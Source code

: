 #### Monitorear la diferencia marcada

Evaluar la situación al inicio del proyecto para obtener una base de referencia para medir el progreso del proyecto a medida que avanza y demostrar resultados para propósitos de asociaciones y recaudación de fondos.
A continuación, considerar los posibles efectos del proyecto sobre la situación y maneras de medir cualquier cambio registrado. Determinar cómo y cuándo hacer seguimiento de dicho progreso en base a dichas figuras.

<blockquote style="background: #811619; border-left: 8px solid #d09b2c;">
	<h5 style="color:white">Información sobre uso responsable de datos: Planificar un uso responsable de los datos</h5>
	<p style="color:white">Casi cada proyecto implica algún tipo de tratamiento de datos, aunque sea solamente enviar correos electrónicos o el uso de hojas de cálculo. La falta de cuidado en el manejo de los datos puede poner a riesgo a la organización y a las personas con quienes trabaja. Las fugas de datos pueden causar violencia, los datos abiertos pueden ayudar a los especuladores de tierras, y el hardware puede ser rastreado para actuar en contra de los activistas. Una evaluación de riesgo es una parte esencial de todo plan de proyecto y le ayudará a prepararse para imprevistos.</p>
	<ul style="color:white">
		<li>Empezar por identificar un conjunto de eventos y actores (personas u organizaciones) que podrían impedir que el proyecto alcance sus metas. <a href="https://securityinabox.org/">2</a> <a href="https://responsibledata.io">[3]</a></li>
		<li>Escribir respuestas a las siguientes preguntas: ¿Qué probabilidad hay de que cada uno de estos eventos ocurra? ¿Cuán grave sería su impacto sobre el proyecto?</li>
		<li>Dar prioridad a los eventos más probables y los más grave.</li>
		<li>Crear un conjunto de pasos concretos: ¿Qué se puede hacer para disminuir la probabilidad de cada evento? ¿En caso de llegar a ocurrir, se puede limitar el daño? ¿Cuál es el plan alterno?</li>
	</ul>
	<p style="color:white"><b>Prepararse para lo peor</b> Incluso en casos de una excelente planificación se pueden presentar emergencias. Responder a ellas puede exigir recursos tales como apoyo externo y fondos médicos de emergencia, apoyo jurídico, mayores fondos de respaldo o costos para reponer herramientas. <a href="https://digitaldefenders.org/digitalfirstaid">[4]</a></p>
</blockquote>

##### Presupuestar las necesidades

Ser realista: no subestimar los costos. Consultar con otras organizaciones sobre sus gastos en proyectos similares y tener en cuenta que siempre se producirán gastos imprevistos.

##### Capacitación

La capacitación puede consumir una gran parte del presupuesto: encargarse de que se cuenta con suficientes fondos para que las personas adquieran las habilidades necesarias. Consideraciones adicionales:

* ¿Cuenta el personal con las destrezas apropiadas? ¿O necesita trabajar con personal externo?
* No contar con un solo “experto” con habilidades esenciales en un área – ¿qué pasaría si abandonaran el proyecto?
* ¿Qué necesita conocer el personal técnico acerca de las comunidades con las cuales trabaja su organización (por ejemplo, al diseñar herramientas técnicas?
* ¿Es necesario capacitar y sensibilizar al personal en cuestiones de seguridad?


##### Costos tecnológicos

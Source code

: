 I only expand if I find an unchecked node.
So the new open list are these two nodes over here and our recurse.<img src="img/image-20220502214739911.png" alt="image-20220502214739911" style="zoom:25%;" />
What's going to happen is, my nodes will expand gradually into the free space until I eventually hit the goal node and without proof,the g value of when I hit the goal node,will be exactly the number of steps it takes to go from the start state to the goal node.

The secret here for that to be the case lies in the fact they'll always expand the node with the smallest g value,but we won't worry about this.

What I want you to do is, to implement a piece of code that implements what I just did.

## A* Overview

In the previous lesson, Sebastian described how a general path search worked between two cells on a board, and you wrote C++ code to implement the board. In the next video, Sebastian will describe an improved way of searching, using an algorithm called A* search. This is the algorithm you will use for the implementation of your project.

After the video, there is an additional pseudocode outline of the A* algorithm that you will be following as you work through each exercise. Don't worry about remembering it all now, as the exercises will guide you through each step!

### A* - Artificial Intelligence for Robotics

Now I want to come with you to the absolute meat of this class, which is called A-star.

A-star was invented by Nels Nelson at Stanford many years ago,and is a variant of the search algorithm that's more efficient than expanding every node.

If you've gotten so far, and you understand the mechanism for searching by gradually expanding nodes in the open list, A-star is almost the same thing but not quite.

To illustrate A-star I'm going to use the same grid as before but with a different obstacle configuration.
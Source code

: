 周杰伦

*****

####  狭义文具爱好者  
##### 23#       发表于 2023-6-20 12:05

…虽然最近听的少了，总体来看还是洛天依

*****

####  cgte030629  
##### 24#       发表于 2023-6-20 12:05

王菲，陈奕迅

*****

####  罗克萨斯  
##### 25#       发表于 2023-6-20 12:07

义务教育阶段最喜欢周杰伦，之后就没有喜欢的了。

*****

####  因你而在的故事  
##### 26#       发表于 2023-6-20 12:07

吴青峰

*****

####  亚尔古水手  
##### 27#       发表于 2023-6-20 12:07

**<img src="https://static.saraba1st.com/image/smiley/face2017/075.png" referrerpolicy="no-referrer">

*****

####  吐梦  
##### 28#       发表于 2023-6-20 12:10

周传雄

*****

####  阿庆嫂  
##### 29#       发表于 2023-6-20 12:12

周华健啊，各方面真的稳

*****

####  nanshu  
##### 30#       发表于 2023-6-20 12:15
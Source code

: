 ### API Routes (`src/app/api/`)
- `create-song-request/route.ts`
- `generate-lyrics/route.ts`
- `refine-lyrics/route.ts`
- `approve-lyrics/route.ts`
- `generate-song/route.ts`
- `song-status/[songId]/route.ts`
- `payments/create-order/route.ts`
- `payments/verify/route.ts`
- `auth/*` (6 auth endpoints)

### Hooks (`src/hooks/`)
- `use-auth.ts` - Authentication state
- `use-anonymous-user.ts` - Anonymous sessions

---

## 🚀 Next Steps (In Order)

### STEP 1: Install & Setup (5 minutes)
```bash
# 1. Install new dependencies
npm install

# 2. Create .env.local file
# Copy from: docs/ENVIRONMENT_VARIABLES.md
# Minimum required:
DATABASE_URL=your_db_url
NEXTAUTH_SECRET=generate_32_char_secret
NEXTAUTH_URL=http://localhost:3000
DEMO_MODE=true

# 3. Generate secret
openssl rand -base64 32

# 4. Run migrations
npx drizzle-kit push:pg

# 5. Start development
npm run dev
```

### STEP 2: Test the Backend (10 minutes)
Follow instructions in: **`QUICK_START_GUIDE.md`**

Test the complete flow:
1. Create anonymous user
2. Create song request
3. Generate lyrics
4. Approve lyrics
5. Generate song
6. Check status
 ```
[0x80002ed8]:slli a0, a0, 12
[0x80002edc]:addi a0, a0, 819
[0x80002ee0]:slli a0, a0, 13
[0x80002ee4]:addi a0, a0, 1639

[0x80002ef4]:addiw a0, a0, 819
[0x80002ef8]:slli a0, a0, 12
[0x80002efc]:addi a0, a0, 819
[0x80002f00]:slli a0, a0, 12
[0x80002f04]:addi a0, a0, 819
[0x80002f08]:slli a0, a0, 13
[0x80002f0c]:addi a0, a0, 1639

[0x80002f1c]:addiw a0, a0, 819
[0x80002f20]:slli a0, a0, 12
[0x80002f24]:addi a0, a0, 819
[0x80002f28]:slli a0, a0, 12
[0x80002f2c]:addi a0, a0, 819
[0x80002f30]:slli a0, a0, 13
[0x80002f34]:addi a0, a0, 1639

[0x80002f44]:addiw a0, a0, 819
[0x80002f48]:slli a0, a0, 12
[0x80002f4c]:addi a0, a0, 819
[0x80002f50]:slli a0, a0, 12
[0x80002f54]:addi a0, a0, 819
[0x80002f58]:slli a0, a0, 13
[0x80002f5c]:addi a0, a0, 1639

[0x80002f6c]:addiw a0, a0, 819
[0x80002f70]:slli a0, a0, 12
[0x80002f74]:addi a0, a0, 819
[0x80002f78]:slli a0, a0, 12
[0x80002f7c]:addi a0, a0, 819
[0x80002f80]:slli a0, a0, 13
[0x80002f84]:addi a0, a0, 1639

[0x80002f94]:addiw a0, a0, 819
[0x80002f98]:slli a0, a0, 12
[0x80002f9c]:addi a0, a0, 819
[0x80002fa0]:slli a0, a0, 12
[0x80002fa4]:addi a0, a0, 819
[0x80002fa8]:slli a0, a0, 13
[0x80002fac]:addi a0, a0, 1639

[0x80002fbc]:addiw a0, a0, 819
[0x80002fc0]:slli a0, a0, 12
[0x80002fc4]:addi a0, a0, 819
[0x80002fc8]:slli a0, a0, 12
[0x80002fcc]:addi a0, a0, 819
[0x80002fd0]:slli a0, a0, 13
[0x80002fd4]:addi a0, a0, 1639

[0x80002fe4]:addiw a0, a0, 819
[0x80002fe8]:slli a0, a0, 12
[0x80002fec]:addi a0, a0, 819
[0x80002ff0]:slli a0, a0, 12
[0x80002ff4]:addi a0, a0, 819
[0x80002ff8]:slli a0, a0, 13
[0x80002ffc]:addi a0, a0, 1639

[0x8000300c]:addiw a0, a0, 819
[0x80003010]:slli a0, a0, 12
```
------------------------------
- **EXERCISE DESCRIPTION**:
Give back exactly the material above from its opening line to the line bearing "<li>Escribir respuestas a".

- **WORKED SOLUTION**:
Source code

: #### Monitorear la diferencia marcada

Evaluar la situación al inicio del proyecto para obtener una base de referencia para medir el progreso del proyecto a medida que avanza y demostrar resultados para propósitos de asociaciones y recaudación de fondos.
A continuación, considerar los posibles efectos del proyecto sobre la situación y maneras de medir cualquier cambio registrado. Determinar cómo y cuándo hacer seguimiento de dicho progreso en base a dichas figuras.

<blockquote style="background: #811619; border-left: 8px solid #d09b2c;">
	<h5 style="color:white">Información sobre uso responsable de datos: Planificar un uso responsable de los datos</h5>
	<p style="color:white">Casi cada proyecto implica algún tipo de tratamiento de datos, aunque sea solamente enviar correos electrónicos o el uso de hojas de cálculo. La falta de cuidado en el manejo de los datos puede poner a riesgo a la organización y a las personas con quienes trabaja. Las fugas de datos pueden causar violencia, los datos abiertos pueden ayudar a los especuladores de tierras, y el hardware puede ser rastreado para actuar en contra de los activistas. Una evaluación de riesgo es una parte esencial de todo plan de proyecto y le ayudará a prepararse para imprevistos.</p>
	<ul style="color:white">
		<li>Empezar por identificar un conjunto de eventos y actores (personas u organizaciones) que podrían impedir que el proyecto alcance sus metas. <a href="https://securityinabox.org/">2</a> <a href="https://responsibledata.io">[3]</a></li>
		<li>Escribir respuestas a las siguientes preguntas: ¿Qué probabilidad hay de que cada uno de estos eventos ocurra? ¿Cuán grave sería su impacto sobre el proyecto?</li>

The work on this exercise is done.